Zobacz wideo Jak zadbać o siebie, gdy w domu mamy dzieci?

Jak wynika z badania CBOS, 32 proc. Polek w wieku 18-45 lat, na pytanie, czy planuje potomstwo, odpowiedziało twierdząco. 17 proc. z nich zadeklarowało, że w ich przypadku stanie się to w ciągu najbliższych 3-4 lat, z kolei 15 proc. stwierdziło, że planują dziecko w dalszej perspektywie czasowej. Jednocześnie 68 proc. badanych zapewniło, że "nie ma w ogóle takich planów".

W porównaniu z rokiem 2017 r., kiedy CBOS przeprowadził takie badanie, odsetek kobiet w wieku 18-45 lat, które planują potomstwo spadł o 9 pkt. proc. Z kolei odsetek kobiet planujących ciążę w perspektywie 3-4 lat zmniejszył się o 8 pkt. proc.

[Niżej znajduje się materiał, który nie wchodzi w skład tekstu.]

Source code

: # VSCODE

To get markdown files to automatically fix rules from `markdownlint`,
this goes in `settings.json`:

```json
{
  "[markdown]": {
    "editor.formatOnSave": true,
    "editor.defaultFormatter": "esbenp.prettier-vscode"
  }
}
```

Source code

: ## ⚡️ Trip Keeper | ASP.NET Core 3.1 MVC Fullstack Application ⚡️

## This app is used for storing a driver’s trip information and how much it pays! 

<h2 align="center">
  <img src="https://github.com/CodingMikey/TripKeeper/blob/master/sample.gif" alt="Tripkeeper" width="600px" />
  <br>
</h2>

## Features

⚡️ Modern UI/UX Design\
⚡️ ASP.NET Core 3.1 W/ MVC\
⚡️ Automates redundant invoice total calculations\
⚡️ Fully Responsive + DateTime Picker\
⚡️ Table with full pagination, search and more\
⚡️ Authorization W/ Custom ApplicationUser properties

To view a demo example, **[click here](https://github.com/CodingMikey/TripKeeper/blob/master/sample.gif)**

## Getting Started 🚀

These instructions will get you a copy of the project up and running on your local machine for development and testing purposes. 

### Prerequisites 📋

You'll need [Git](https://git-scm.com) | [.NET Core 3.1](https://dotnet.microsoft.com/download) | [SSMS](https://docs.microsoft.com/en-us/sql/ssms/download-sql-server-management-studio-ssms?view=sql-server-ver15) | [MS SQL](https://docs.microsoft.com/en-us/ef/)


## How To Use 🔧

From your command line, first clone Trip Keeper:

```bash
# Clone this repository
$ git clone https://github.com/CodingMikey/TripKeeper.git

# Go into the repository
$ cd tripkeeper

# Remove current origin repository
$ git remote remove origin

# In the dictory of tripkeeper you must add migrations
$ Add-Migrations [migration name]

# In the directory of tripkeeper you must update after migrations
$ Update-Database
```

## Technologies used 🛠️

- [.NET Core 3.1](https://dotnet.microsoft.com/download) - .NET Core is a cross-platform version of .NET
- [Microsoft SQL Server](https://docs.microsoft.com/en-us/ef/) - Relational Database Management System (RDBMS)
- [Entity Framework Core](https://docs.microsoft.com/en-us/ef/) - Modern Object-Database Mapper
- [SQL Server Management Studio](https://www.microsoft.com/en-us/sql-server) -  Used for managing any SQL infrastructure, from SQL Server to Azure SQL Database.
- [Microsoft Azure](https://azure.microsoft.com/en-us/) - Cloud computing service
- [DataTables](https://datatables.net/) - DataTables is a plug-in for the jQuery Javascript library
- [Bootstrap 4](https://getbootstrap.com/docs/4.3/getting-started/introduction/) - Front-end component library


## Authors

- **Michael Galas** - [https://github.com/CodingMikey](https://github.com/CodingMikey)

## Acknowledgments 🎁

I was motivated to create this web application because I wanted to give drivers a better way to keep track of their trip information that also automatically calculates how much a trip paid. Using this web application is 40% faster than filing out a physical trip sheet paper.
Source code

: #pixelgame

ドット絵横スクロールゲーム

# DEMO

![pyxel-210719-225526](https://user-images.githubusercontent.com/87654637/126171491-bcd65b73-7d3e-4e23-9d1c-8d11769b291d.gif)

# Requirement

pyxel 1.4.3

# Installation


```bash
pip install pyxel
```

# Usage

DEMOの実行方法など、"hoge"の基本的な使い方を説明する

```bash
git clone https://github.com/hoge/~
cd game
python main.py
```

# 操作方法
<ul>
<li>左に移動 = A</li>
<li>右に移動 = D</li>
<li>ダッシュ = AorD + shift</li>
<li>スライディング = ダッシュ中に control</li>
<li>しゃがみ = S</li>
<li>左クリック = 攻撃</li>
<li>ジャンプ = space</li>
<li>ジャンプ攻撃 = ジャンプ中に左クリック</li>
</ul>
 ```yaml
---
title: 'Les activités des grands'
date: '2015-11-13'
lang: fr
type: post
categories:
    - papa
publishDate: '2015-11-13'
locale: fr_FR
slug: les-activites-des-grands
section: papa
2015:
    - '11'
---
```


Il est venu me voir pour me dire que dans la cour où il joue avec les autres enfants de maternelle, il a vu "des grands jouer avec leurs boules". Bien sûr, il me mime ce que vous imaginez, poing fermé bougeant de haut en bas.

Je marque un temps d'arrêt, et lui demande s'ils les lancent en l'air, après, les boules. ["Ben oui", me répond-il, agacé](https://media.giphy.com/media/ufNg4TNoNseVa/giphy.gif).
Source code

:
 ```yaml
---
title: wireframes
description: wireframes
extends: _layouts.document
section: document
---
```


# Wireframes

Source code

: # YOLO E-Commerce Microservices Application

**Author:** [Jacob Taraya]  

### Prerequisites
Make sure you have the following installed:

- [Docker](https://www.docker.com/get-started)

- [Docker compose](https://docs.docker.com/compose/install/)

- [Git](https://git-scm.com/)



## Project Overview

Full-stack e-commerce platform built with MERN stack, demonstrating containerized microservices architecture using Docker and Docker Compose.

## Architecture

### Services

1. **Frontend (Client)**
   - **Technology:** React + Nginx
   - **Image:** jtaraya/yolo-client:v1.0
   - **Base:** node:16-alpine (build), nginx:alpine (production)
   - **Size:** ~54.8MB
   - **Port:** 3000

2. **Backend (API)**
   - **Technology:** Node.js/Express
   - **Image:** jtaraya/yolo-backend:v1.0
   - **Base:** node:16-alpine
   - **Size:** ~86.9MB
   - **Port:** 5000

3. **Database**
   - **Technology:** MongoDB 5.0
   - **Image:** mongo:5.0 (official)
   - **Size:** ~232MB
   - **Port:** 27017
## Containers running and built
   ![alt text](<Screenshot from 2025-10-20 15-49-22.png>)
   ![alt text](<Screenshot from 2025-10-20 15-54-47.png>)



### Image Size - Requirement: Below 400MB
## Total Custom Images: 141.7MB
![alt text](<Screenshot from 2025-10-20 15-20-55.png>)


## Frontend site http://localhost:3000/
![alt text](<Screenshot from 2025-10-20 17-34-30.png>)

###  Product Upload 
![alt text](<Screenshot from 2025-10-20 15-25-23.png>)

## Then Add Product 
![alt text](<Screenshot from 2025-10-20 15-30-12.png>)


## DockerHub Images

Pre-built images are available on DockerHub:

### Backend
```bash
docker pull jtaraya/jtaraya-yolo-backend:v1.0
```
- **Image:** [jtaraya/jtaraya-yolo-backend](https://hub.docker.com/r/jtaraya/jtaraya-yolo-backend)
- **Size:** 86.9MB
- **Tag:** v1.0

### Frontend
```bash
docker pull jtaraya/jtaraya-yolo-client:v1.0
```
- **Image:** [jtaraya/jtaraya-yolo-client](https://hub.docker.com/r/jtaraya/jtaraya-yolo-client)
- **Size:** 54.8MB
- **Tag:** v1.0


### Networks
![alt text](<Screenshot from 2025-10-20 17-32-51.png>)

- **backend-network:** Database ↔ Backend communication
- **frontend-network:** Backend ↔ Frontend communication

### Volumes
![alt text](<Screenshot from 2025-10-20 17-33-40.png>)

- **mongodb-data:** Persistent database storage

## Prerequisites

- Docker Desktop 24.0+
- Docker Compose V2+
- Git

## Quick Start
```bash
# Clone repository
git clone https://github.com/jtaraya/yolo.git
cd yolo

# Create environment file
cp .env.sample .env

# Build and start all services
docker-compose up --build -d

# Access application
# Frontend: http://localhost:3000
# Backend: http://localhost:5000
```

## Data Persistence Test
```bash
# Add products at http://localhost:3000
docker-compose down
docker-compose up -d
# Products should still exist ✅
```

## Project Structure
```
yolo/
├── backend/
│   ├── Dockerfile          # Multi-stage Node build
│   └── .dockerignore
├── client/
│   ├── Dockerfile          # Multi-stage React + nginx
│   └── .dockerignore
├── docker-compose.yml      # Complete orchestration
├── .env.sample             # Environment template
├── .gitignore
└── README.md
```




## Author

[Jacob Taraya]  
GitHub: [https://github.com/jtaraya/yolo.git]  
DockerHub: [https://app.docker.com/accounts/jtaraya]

Ksiądz ma teorię, dlaczego Polki nie chcą dzieci

Zdaniem duchownego za statystykami, które pokazują, że 68 proc. Polek w swoich planach w ogóle nie uwzględnia powiększenia rodziny, stoi laicyzacja. - Musimy pamiętać, że ci, którzy nam rozmontowują społeczeństwo chrześcijańskie, przyszli już na początku XX wieku. Ten proces trwa. Były momenty silniejsze, słabsze, ale on był. Stało się tak, żeby wyrugować wszystkie elementy, które miały związek z chrześcijaństwem - stwierdził ksiądz profesor Krzysztof Bielawny na antenie Radia Maryja

Ksiądz Bielawny: Coś, co mi ciąży, to trzeba się tego pozbyć

Bielawny wypowiedział się na temat aborcji. - Kto dzisiaj mówi, że kobieta jest w stanie błogosławionym? Nikt. Kobieta jest w ciąży, a coś, co mi ciąży, to trzeba się tego pozbyć, czyli ciężaru. To jest gra słów, pojęć, które zostały nam w jakiś sposób zaaplikowane i to przyjęliśmy. Stan błogosławiony to jest stan boży, a dzisiaj stanu bożego nikt nie chce - powiedział.